▸ Data for processing:
○ ○ ○ ○ ○ ○ ○

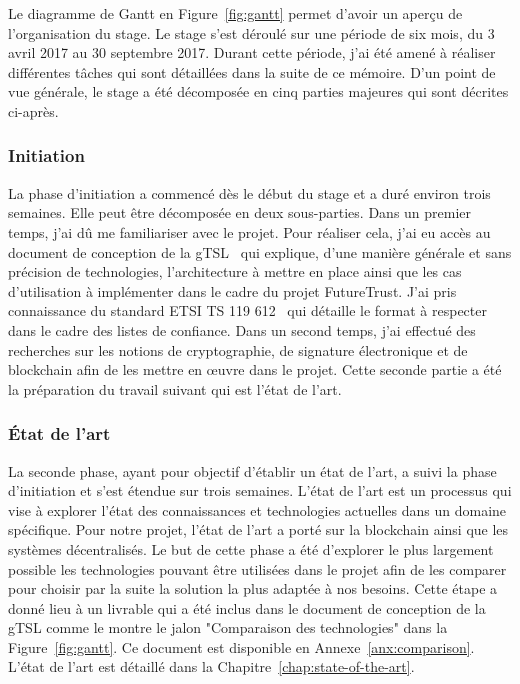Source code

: \documentclass{tnreport}
\begin{document}
\clearpage

Le diagramme de Gantt en Figure~\ref{fig:gantt} permet d'avoir un aperçu de l'organisation du stage. Le stage s'est déroulé sur une période de six mois, du 3 avril 2017 au 30 septembre 2017. Durant cette période, j'ai été amené à réaliser différentes tâches qui sont détaillées dans la suite de ce mémoire. D'un point de vue générale, le stage a été décomposée en cinq parties majeures qui sont décrites ci-après.

\subsubsection{Initiation}

La phase d'initiation a commencé dès le début du stage et a duré environ trois semaines. 
Elle peut être décomposée en deux sous-parties. Dans un premier temps, j'ai dû me familiariser avec le projet. Pour réaliser cela, j'ai eu accès au document de conception de la gTSL~\cite{design-document} qui explique, d'une manière générale et sans précision de technologies, l'architecture à mettre en place ainsi que les cas d'utilisation à implémenter dans le cadre du projet FutureTrust. J'ai pris connaissance du standard ETSI TS 119 612~\cite{ETSITS119612} qui détaille le format à respecter dans le cadre des listes de confiance. Dans un second temps, j'ai effectué des recherches sur les notions de cryptographie, de signature électronique et de blockchain afin de les mettre en œuvre dans le projet. Cette seconde partie a été la préparation du travail suivant qui est l'état de l'art.

\subsubsection{État de l'art}

La seconde phase, ayant pour objectif d'établir un état de l'art, a suivi la phase d'initiation et s'est étendue sur trois semaines.
L'état de l'art est un processus qui vise à explorer l'état des connaissances et technologies actuelles dans un domaine spécifique. Pour notre projet, l'état de l'art a porté sur la blockchain ainsi que les systèmes  décentralisés. Le but de cette phase a été d'explorer le plus largement possible les technologies pouvant être utilisées dans le projet afin de les comparer pour choisir par la suite la solution la plus adaptée à nos besoins. Cette étape a donné lieu à un livrable qui a été inclus dans le document de conception de la gTSL comme le montre le jalon "Comparaison des technologies" dans la Figure~\ref{fig:gantt}. Ce document est disponible en Annexe~\ref{anx:comparison}. L'état de l'art est détaillé dans la Chapitre~\ref{chap:state-of-the-art}.
\end{document}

○ ○ ○ ○ ○ ○ ○

▸ Work to complete: The lines to return are those holding the string "semaines" anywhere in the listing above.

▸ Solved exercise:
La phase d'initiation a commencé dès le début du stage et a duré environ trois semaines. 
La seconde phase, ayant pour objectif d'établir un état de l'art, a suivi la phase d'initiation et s'est étendue sur trois semaines.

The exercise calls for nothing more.